Note that this holds even if you remove the axiom of regularity.
Here is what the author means by a "universal set" (see p. 314):
Most mathematical discussions are carried on within some context. For example, in a certain situation all sets being considered might be sets of real numbers. In such a situation, the set of real numbers would be called a universal set or a universe of discourse for the discussion.
Everything what is done in sequel only concerns subsets of such a universal set $U$ (union, intersection, ...).
This does no mean that one universal set suffices for all purposes. For example, if $U = \mathbb R$, then it is clear that there are also releavant sets which are no subsets of $U$ (for example $\mathbb R^n$ with $n > 1$).
When the author introduces the power set $\mathscr P(A)$ of a set $A$ and the Cartesian product $A_1 \times \ldots \times A_n$ of sets $A_1,\ldots, A_n$, it becomes very clear that certain natural constructions with sets produce new sets not belonging to a given universe $U$. For example, $\mathscr P(U)$ is never a subset of $U$.
What the author writes about Russell’s paradox is, in my opinion, misleading.
Let $U$ be a universal set and suppose that all sets under discussion are subsets of $U$.
It is not at all clear what this "suppose" means. Anyway, one can define the set
$$S = \{A | A ⊆ U \text{ and } A \notin A\}$$
This is a well-defined subset of $\mathscr P(U)$. Since $\mathscr P(U)$ is no subset of $U$, we cannot expect that a given subset of $\mathscr P(U)$ is a subset of $U$ - but it is not impossible.
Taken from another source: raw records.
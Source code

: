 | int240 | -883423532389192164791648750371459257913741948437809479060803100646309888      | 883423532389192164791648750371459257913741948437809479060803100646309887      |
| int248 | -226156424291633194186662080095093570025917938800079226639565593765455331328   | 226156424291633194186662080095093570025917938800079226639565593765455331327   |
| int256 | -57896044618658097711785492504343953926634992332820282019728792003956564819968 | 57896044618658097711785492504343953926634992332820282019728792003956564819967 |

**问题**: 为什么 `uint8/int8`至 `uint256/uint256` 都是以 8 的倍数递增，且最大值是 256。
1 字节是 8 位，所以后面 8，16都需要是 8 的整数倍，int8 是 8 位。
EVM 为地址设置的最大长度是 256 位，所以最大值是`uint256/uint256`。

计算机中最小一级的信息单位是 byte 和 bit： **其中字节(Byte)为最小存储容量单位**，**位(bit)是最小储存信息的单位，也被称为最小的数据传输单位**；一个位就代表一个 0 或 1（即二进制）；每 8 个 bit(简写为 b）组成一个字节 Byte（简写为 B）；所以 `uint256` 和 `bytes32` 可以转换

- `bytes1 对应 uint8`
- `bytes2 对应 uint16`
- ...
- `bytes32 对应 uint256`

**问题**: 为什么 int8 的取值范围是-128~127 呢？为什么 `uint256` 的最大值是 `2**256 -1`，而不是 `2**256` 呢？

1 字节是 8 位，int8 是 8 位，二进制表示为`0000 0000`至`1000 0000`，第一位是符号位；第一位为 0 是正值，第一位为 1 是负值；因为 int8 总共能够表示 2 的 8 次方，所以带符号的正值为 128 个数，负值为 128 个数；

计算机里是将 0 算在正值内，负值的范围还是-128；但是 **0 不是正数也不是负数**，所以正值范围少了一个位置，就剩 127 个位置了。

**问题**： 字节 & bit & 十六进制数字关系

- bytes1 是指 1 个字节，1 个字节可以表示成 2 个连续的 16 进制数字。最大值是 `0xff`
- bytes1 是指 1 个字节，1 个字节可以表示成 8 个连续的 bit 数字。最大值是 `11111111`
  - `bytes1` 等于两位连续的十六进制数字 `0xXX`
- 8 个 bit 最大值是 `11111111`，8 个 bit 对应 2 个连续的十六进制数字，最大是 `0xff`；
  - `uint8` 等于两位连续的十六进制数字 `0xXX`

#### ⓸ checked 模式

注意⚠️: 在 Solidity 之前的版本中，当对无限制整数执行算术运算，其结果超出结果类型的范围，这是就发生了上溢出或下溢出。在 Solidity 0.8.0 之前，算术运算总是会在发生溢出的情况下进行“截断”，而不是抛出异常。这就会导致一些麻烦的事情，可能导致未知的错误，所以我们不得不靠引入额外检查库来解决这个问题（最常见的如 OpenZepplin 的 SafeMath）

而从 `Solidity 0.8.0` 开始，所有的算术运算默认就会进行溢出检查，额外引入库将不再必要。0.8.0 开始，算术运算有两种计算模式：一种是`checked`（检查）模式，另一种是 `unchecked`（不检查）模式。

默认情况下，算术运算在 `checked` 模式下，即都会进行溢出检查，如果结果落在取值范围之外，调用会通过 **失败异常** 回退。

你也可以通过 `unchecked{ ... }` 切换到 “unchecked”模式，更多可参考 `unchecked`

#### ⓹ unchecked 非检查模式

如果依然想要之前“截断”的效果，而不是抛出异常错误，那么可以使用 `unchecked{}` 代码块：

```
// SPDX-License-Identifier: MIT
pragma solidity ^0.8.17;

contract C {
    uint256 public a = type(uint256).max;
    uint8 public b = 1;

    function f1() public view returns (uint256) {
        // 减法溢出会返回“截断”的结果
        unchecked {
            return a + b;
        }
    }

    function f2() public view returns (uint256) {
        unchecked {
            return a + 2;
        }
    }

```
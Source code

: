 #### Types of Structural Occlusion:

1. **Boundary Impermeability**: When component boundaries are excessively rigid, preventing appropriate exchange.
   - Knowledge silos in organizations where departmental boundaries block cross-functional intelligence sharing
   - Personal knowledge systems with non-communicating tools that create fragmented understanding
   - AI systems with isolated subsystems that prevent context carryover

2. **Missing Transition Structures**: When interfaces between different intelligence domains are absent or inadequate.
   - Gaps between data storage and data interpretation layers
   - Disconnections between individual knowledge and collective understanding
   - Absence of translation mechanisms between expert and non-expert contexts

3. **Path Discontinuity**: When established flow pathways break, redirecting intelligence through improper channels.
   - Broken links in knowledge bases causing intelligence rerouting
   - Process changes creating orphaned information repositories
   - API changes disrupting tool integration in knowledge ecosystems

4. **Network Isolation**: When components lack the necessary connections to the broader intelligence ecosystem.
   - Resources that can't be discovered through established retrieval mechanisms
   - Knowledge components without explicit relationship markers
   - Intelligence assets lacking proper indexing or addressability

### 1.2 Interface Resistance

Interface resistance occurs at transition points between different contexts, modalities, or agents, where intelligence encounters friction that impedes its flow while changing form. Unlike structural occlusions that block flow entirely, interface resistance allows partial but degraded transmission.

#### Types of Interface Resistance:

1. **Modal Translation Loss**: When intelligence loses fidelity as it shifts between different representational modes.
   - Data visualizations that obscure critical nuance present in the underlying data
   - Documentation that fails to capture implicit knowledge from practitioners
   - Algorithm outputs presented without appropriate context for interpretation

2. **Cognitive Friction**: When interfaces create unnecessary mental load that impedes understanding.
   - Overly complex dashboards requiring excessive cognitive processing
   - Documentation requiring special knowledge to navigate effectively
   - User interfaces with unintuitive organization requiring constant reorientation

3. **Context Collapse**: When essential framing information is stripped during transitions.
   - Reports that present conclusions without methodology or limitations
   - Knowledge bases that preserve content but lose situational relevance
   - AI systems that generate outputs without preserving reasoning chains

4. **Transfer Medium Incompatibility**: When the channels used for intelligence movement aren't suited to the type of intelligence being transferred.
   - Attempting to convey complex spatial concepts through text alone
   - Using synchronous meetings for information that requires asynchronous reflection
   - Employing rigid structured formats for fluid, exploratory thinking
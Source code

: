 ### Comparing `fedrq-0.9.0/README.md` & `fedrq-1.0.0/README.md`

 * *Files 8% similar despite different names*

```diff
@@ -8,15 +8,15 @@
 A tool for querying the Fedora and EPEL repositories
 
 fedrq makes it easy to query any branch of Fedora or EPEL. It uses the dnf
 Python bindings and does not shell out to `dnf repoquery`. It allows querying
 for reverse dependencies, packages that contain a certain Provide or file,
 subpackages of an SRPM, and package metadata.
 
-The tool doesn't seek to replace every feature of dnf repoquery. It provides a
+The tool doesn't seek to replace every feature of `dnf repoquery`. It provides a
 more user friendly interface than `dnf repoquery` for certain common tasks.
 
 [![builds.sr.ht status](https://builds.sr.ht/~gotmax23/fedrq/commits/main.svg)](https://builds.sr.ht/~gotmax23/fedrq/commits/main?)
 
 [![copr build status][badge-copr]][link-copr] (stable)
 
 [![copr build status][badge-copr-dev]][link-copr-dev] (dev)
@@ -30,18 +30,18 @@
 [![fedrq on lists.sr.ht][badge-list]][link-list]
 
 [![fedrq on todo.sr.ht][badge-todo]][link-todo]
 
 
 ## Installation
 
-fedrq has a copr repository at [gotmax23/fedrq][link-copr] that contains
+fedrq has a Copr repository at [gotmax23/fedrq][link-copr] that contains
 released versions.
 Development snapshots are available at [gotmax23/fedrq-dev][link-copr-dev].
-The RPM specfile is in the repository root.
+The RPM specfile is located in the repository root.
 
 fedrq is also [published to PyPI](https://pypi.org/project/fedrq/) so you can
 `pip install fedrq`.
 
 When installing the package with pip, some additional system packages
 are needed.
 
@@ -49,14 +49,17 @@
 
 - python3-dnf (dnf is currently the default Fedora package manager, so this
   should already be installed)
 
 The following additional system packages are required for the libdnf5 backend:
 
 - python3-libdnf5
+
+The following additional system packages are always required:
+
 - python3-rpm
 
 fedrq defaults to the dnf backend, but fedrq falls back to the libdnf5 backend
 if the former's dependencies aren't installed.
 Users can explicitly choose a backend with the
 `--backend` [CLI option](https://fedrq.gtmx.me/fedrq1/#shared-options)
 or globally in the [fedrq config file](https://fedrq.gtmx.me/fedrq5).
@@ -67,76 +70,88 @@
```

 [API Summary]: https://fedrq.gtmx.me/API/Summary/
If it were true that the above $S$ is a subset of $U$, we would again end with the contradiction that $S \in S$ implies $S \notin S$ and $S \notin S$ implies $S \in S$ (Russell’s paradox). Therefore we conclude that $S$ is no subset of $U$, and there is no contradiction.
Thus "suppose that all sets under discussion are subsets of $U$" is certainly intended to say the following:
As long as we stay in $U$, it is impossible to reproduce Russell’s paradox. This paradox is a consequence of a "naive", but illegitimate definition of the "set" of all sets $A$ with $A \notin A$.
Best Answer
Cantor's theorem is a theorem, not a paradox.
Russel's paradox is also not a real paradox, but really a very short and elegant proof that the class of all sets is not a set.
The proof of Cantor's theorem uses a very similar idea as that of Russel's. This is not so surprising, as the conclusions are also related. It is very easy to deduce from Cantor's theorem that the class of all sets is not a set.
I hope this helps clearing the confusion.